There are rumblings from behind the bamboo curtain which could indicate a push from China to export services and promised to share locally developed technology with the world.
In a speech delivered yesterday at an event called the “Global Trade in Services Summit of 2021” China’s President Xi Jinping said China will change rules for its services sector. The move will bring them into line with international norms and make it harder for the US and UK governments to complain about.
“We will create more possibilities for cooperation, by scaling up support for the growth of the services sector in Belt and Road partner countries and by sharing China’s technological achievements with the rest of the world”, Xi said.
China is currently a net importer of services, but is rated the world’s second-finest destination for outsourced labour thanks in part to workers being well-educated.
Xi hopes to tap the country’s outsourcing skills, and sees digital services delivery as an opportunity for China and promising to create “digital trade demonstration zones” to show how it’s done. Details of just what the zones will offer has not been revealed in detail.

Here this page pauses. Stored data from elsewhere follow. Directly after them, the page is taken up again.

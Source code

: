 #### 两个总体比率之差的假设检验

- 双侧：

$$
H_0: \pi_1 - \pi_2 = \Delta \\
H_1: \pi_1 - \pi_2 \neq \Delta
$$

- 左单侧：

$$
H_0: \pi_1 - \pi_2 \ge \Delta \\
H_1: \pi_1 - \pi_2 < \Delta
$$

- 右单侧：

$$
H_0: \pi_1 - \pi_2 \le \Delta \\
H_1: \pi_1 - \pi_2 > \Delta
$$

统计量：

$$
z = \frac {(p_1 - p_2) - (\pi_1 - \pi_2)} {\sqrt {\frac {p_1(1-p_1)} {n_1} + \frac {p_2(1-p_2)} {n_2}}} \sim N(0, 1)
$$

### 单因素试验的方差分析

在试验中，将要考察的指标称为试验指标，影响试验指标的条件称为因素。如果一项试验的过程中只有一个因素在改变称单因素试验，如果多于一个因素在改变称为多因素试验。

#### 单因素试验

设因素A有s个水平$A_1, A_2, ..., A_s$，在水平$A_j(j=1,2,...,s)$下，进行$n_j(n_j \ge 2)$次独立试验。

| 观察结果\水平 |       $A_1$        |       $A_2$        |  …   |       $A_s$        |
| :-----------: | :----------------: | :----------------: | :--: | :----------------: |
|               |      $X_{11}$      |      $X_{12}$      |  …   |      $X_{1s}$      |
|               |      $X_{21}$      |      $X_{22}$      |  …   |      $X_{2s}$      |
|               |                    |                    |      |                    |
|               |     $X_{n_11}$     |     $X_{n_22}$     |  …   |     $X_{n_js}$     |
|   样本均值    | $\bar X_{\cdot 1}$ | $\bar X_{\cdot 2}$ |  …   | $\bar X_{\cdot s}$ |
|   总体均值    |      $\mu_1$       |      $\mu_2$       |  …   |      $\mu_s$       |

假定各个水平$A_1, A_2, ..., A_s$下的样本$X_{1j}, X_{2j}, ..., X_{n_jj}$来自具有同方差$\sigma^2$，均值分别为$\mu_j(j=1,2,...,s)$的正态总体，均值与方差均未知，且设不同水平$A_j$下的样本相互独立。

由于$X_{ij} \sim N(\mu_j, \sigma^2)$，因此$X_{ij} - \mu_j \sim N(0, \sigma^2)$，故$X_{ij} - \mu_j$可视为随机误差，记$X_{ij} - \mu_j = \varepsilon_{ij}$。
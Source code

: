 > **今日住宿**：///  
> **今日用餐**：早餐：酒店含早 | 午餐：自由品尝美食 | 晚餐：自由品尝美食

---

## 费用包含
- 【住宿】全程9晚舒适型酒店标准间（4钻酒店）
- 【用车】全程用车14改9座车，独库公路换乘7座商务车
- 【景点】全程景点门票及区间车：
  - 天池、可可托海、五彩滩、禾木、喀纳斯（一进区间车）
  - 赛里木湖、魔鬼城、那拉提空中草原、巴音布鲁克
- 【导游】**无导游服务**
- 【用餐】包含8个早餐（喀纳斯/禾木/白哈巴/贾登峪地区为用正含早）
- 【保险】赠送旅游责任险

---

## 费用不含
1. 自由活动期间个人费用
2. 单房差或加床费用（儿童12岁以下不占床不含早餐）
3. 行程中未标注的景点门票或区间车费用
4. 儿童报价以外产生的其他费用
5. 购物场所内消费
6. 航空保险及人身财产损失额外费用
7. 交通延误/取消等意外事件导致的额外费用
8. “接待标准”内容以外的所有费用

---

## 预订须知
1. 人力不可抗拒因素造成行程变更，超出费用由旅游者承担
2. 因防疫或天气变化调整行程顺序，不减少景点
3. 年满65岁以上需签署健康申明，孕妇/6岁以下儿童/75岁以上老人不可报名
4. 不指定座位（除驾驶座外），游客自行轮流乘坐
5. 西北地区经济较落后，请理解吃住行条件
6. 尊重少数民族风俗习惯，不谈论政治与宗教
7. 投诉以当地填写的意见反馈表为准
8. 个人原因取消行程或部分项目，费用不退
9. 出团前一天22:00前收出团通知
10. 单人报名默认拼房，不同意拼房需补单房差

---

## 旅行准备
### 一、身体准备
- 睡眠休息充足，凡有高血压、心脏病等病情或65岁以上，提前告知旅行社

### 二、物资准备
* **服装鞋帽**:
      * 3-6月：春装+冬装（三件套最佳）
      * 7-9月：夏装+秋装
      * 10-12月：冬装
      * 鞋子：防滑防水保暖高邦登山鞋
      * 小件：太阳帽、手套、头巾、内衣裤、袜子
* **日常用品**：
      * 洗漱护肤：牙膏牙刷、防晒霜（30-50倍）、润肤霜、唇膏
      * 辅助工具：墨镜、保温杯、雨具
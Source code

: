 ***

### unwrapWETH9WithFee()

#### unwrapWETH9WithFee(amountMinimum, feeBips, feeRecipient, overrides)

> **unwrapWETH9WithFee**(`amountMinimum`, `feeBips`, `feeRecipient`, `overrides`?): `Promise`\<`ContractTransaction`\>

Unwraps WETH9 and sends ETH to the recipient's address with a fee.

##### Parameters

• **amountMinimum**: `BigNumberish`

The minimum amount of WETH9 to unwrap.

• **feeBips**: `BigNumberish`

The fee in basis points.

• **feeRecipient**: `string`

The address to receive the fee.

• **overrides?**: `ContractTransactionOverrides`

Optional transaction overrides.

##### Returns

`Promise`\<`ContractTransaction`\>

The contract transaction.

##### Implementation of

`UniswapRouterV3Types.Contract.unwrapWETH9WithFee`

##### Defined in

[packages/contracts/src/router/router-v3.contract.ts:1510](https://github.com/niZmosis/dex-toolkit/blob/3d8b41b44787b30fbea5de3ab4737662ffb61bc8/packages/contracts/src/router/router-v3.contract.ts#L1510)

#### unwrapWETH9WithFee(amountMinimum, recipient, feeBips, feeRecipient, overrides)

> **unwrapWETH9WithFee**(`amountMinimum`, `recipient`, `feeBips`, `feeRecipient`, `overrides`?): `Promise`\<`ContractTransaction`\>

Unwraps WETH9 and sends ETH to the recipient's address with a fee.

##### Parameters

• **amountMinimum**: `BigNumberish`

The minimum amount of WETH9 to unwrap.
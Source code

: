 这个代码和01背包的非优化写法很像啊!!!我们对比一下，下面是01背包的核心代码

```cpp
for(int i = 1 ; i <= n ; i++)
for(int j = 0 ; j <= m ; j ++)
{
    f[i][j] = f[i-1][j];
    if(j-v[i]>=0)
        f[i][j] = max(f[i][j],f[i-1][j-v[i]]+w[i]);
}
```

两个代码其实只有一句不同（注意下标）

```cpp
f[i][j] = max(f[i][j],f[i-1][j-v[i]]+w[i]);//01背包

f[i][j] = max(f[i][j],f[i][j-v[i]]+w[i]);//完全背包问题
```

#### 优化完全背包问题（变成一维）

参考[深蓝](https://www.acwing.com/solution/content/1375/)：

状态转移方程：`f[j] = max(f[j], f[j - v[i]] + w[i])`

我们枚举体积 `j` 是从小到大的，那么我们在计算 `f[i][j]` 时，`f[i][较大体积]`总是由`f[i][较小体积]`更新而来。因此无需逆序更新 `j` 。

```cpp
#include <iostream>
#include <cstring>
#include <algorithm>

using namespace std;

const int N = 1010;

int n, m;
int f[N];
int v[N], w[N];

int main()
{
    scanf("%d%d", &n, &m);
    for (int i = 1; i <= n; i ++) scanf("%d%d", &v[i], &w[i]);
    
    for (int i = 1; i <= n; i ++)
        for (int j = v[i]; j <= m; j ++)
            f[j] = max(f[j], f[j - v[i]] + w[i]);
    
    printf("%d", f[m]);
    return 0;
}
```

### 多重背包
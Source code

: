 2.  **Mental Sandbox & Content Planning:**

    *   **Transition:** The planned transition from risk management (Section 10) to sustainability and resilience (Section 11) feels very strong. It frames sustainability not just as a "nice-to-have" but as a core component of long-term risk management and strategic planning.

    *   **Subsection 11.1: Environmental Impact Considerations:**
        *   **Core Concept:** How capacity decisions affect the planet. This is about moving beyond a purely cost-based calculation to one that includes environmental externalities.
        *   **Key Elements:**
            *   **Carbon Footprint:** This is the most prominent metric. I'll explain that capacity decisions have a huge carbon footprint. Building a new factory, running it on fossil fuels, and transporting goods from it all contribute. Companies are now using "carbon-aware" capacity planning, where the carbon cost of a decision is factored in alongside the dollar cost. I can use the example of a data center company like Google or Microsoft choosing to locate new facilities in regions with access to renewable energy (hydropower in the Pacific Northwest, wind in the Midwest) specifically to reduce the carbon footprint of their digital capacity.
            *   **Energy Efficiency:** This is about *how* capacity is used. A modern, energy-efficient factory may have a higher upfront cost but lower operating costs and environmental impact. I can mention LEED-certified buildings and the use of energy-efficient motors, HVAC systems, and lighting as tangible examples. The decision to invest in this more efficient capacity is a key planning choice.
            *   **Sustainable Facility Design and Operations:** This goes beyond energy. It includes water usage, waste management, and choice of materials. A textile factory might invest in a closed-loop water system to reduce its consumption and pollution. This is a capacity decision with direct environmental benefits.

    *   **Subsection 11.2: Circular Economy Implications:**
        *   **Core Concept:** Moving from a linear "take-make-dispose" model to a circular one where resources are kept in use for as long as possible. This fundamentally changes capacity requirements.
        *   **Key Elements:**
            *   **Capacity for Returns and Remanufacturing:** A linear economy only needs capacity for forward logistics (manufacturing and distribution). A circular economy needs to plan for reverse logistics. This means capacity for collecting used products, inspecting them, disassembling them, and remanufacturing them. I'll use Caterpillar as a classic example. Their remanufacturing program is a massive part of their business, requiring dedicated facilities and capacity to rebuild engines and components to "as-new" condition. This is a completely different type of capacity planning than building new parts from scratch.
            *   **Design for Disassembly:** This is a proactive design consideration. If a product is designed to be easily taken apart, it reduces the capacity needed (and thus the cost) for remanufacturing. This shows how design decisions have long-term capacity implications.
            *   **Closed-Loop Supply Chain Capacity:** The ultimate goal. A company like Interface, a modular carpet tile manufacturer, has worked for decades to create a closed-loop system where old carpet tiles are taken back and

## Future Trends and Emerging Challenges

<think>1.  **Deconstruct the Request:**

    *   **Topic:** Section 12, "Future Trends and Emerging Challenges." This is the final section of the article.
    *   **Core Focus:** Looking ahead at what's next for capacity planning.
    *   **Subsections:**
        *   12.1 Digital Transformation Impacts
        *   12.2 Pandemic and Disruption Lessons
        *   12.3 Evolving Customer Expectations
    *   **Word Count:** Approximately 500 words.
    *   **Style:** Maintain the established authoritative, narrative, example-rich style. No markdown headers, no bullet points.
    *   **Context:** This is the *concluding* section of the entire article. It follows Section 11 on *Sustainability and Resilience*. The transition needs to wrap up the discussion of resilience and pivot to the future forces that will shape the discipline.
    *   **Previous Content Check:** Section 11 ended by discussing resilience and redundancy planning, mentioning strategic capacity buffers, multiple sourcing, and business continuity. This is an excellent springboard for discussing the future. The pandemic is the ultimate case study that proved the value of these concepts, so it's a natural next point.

It will be hard to see how China will get around tough privacy legislation in Europe which requires rules that stop the government’s snooping on foreign data, for example.
He did, however, announce a new stock exchange that would be opened in Beijing, to “support the innovation-driven development of small- and medium-sized enterprises”.
That decision has been interpreted as a policy to let Chinese tech companies find funding at home, at a time when Beijing has made it harder for them to go public offshore thanks to tightened regulations on how and where data describing Chinese citizens can be stored.